▸ **Exercise goal**: Every line of the data that contains the string "nhóm" must be copied.

▸ **Saved entries**:

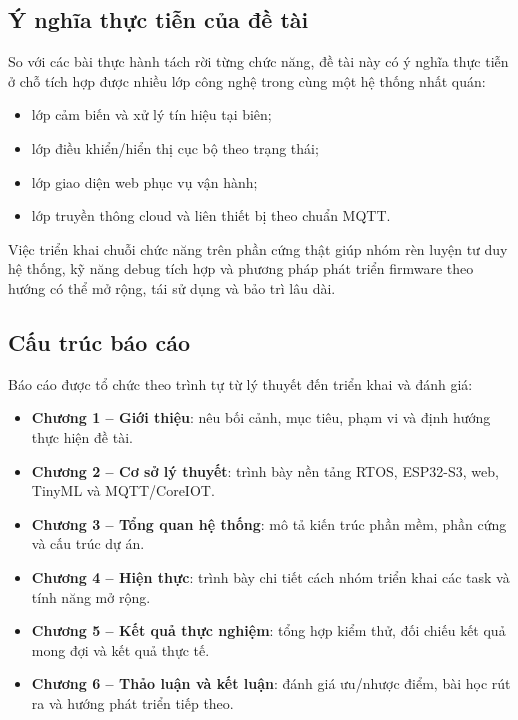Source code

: \subsection{Ý nghĩa thực tiễn của đề tài}

So với các bài thực hành tách rời từng chức năng, đề tài này có ý nghĩa thực tiễn ở chỗ tích hợp được nhiều lớp công nghệ trong cùng một hệ thống nhất quán:
\begin{itemize}
    \item lớp cảm biến và xử lý tín hiệu tại biên;
    \item lớp điều khiển/hiển thị cục bộ theo trạng thái;
    \item lớp giao diện web phục vụ vận hành;
    \item lớp truyền thông cloud và liên thiết bị theo chuẩn MQTT.
\end{itemize}

Việc triển khai chuỗi chức năng trên phần cứng thật giúp nhóm rèn luyện tư duy hệ thống, kỹ năng debug tích hợp và phương pháp phát triển firmware theo hướng có thể mở rộng, tái sử dụng và bảo trì lâu dài.

\subsection{Cấu trúc báo cáo}

Báo cáo được tổ chức theo trình tự từ lý thuyết đến triển khai và đánh giá:
\begin{itemize}
    \item \textbf{Chương 1 -- Giới thiệu}: nêu bối cảnh, mục tiêu, phạm vi và định hướng thực hiện đề tài.
    \item \textbf{Chương 2 -- Cơ sở lý thuyết}: trình bày nền tảng RTOS, ESP32-S3, web, TinyML và MQTT/CoreIOT.
    \item \textbf{Chương 3 -- Tổng quan hệ thống}: mô tả kiến trúc phần mềm, phần cứng và cấu trúc dự án.
    \item \textbf{Chương 4 -- Hiện thực}: trình bày chi tiết cách nhóm triển khai các task và tính năng mở rộng.
    \item \textbf{Chương 5 -- Kết quả thực nghiệm}: tổng hợp kiểm thử, đối chiếu kết quả mong đợi và kết quả thực tế.
    \item \textbf{Chương 6 -- Thảo luận và kết luận}: đánh giá ưu/nhược điểm, bài học rút ra và hướng phát triển tiếp theo.
\end{itemize}


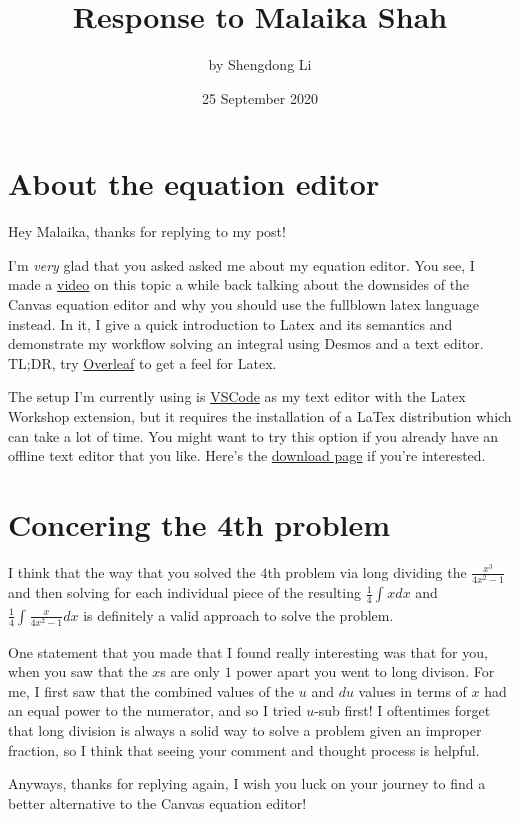 \documentclass[12pt]{article}
\begin{document}
\title{Response to Malaika Shah}
\author{by Shengdong Li}
\date{25 September 2020}
\maketitle

\section{About the equation editor}
Hey Malaika, thanks for replying to my post!

I'm \textit{very} glad that you asked asked me about my equation editor. You see, I made a \href{https://youtu.be/iH12bU1XLrk}{video} on this topic a while back talking about the downsides of the Canvas equation editor and why you should use the fullblown latex language instead. In it, I give a quick introduction to Latex and its semantics and demonstrate my workflow solving an integral using Desmos and a text editor. TL;DR, try \href{https://www.overleaf.com/}{Overleaf} to get a feel for Latex.

The setup I'm currently using is \href{https://code.visualstudio.com/}{VSCode} as my text editor with the Latex Workshop extension, but it requires the installation of a LaTex distribution which can take a lot of time. You might want to try this option if you already have an offline text editor that you like. Here's the \href{https://www.latex-project.org/get/}{download page} if you're interested.

\section{Concering the 4th problem}

I think that the way that you solved the $4$th problem via long dividing the $\frac{x^{3}}{4x^{2}-1}$ and then solving for each individual piece of the resulting $\frac{1}{4}\int_{ }^{ }xdx$ and $\frac{1}{4}\int_{ }^{ }\frac{x}{4x^{2}-1}dx$ is definitely a valid approach to solve the problem.

One statement that you made that I found really interesting was that for you, when you saw that the $x$s are only $1$ power apart you went to long divison. For me, I first saw that the combined values of the $u$ and $du$ values in terms of $x$ had an equal power to the numerator, and so I tried $u$-sub first! I oftentimes forget that long division is always a solid way to solve a problem given an improper fraction, so I think that seeing your comment and thought process is helpful.

Anyways, thanks for replying again, I wish you luck on your journey to find a better alternative to the Canvas equation editor!
\end{document}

▸ **Result**:
Việc triển khai chuỗi chức năng trên phần cứng thật giúp nhóm rèn luyện tư duy hệ thống, kỹ năng debug tích hợp và phương pháp phát triển firmware theo hướng có thể mở rộng, tái sử dụng và bảo trì lâu dài.
    \item \textbf{Chương 4 -- Hiện thực}: trình bày chi tiết cách nhóm triển khai các task và tính năng mở rộng.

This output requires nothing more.